Scrivere è sempre stata la mia più grande passione, cresciuta di pari passo con quella della lettura. Dopotutto, leggere e scrivere sono due attività sorelle per definizione. Non esiste scrittore che non sia anche un buon lettore. E, probabilmente, non esiste lettore che non abbia desiderato, anche solo nel profondo del proprio cuore, di provare a trasmettere al mondo le proprie storie. Chi scrive è figlio e figlia delle parole che ha letto nella propria vita. È anche vero, però, che passiamo per varie tipologie di testi, differenti nel modo di comunicare e nella loro essenza. Sono fermamente convinto che nella vita sia opportuno sperimentare, soprattutto per chi voglia intraprendere questo tipo di percorso. Ecco perché ho sempre voluto coltivare o testare ogni aspetto di quest’arte tanto affascinante quanto profonda. Ognuno di essi è riuscito ad arricchirmi in modo diverso: la rigorosità scientifica (saggistica), la capacità di intessere e costruire trame e personaggi (narrativa) e la possibilità di far emergere la parte più emotiva e profonda della persona tramite le parole (poesia).

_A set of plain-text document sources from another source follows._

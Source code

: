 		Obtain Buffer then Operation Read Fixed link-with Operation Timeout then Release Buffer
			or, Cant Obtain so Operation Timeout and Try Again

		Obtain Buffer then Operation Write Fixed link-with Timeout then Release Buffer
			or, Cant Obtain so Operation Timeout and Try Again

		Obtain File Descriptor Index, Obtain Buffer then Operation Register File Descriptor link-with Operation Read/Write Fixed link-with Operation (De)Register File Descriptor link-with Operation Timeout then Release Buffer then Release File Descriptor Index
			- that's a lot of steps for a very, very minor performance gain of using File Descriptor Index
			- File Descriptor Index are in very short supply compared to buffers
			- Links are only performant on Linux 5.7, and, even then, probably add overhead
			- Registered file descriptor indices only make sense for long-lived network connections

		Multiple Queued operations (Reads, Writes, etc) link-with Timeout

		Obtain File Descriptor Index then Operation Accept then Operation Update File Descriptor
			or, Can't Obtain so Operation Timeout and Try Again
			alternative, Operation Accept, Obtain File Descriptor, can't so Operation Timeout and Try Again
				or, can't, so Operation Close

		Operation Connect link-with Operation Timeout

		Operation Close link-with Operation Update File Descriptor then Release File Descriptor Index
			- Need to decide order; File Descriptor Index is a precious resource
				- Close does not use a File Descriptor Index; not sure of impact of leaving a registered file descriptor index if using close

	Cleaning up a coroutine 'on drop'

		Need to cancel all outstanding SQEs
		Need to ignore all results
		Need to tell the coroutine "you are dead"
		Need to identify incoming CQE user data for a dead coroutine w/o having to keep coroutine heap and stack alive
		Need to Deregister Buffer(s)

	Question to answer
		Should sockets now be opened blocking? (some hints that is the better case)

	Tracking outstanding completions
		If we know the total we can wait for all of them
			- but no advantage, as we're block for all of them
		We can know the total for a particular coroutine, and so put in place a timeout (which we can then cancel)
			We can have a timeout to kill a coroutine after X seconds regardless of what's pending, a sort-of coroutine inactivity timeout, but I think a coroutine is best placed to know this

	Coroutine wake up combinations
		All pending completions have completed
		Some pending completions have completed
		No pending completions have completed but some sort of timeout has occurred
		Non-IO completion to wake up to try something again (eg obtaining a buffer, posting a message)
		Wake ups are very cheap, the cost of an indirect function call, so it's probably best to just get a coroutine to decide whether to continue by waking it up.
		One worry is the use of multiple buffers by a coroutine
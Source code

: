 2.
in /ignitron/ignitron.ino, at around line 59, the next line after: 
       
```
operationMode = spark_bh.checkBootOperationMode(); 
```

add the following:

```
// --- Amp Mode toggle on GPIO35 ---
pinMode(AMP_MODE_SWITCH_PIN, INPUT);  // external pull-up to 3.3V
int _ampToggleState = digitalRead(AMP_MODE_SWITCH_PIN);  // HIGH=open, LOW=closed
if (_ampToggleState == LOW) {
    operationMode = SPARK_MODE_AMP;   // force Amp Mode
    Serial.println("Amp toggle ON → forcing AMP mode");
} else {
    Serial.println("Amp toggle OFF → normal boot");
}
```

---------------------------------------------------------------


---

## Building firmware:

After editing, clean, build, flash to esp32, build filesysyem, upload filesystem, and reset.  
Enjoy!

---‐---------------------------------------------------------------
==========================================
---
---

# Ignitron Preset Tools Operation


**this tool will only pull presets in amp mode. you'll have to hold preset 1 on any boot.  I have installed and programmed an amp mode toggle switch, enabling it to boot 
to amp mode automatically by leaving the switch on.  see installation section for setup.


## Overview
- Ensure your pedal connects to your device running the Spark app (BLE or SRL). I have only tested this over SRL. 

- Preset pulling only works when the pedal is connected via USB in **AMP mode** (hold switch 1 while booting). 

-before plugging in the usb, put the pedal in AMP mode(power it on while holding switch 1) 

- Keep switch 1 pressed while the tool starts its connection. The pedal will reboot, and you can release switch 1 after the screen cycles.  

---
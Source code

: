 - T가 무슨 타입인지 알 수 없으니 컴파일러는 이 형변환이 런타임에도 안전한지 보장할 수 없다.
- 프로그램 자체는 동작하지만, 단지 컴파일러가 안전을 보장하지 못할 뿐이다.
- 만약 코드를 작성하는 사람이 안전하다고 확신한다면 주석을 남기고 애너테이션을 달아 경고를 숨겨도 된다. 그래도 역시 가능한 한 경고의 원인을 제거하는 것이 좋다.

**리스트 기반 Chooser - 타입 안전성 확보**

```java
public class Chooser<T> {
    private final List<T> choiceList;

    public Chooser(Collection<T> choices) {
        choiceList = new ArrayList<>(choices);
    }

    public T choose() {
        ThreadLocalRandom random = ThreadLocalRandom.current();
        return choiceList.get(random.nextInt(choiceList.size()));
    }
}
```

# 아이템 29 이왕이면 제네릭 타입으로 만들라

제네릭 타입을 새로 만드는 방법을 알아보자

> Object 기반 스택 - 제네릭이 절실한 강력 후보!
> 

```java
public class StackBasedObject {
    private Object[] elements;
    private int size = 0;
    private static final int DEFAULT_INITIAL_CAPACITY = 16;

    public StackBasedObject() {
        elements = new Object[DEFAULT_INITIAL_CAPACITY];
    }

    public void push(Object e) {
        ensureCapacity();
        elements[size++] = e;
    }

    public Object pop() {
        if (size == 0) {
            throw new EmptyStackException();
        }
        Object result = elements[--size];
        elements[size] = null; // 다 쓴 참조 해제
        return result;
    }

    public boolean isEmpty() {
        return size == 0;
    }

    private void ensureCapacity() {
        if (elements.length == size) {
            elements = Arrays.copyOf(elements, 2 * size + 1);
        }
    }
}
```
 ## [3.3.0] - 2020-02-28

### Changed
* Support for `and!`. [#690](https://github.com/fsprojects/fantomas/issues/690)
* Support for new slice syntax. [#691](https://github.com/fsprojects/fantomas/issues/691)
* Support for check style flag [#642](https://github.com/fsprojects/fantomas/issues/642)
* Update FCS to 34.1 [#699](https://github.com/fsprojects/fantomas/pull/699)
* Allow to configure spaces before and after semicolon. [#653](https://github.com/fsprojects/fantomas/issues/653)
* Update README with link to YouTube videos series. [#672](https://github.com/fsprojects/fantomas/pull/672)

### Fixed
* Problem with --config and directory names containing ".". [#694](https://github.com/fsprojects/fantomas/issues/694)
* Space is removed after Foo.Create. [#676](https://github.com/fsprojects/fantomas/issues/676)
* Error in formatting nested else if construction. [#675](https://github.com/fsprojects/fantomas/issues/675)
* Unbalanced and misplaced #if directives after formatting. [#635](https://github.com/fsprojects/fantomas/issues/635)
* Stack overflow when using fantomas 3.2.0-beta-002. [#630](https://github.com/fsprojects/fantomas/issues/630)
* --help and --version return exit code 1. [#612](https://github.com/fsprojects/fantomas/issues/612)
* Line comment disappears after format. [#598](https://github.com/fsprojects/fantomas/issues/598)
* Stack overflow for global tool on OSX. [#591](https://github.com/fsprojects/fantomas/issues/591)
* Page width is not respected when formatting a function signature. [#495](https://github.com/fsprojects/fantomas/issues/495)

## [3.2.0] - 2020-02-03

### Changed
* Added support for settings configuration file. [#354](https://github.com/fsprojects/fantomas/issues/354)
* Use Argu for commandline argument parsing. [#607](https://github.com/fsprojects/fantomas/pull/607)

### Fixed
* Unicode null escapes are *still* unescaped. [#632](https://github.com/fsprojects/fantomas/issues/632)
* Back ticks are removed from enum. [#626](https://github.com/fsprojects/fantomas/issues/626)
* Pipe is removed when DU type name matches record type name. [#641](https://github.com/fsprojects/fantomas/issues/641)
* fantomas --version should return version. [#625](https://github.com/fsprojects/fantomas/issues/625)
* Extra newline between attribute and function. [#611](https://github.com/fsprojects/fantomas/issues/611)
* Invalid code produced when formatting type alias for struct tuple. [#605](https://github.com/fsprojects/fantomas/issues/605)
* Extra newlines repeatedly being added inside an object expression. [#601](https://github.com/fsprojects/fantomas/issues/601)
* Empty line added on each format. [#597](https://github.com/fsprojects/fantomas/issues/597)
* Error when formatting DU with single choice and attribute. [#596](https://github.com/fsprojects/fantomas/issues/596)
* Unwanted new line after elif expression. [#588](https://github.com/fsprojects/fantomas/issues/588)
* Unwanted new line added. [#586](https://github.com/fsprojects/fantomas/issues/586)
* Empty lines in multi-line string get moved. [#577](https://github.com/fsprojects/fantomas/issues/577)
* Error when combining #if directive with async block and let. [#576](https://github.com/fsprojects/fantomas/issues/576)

Nonostante io sia un grande appassionato di saggistica e della scrittura di articoli critici e di ricerca (in ambito letterario, pedagogico o linguistico), la scrittura narrativa ha sempre occupato un posto speciale nel mio cuore. E non solo: ho sempre cercato di sfruttare ogni piccola occasione per allenarla. Dai forum online, su internet, dove ho costruito storie e personaggi, per passare dalla pubblicazione del primo romanzo, fino poi ad arrivare a un blog personale nel quale mi sono occupato – e continuerò ad occuparmi – di poesia. I componimenti e le sezioni di cui è fatta questa raccolta arrivano proprio da quella piccola pagina web, The Open Closet – letteralmente, il cassetto aperto. Aprire quel cassetto mi ha permesso di trovare il coraggio di testare la poesia come tipo di scrittura creativa. È stato proprio quest’ultimo genere letterario a permettermi di entrare in sintonia con le mie emozioni e di tradurle in linguaggio, a partire da una serie di sperimentazioni personali e dalla volontà (e necessità – perché per chi, come me, sceglie di intraprendere questa strada, scrivere diventa non solo più una passione, ma un qualcosa di necessario) di riunire in un’unica opera, su carta, tutte quelle emozioni che la poesia mi ha insegnato a raccontare.
Una piccola osservazione, ancora, sul titolo: le piccole cose. Concetto, questo, a cui io tengo particolarmente. Quando mi sono approcciato per la prima volta all’arte poetica, nella mia mente si era insinuata l’idea (sbagliata) che per “fare poesia” fosse necessario affrontare grandi tematiche. Insomma, mi ero persuaso di dover fare “alta” poesia usando solo ed esclusivamente paroloni (grave errore) e trattando di temi di altrettanto alto livello. Qualche mese e (soprattutto) qualche sperimentazione in versi dopo ho capito che il ragionamento avrebbe dovuto essere l’inverso: la poesia ci può raccontare tante cose. Soprattutto quelle piccole, vicine al cuore e che narrano delle nostre quotidianità. Rincorrere con la mente idee astratte e altrettanto vaghe parole solo per il significato che potrebbero avere si è rivelato un ostacolo alla mia creatività. Vorrei riflettere anche, per un attimo, sulla seconda parte, ovvero le grandi parole: perché la lingua è uno strumento enorme, oserei dire gargantuesco (per chiunque voglia cogliere la citazione a Tarantino), che può raccontarci tante cose in tanti modi diversi, risvegliando le nostre emozioni più
profonde. Ho usato l’aggettivo grande proprio in opposizione all’astrattismo dei paroloni eruditi, bensì per valorizzare le infinite sfumature di significato che tutte le parole, anche le più piccole e apparentemente insignificanti, possono avere.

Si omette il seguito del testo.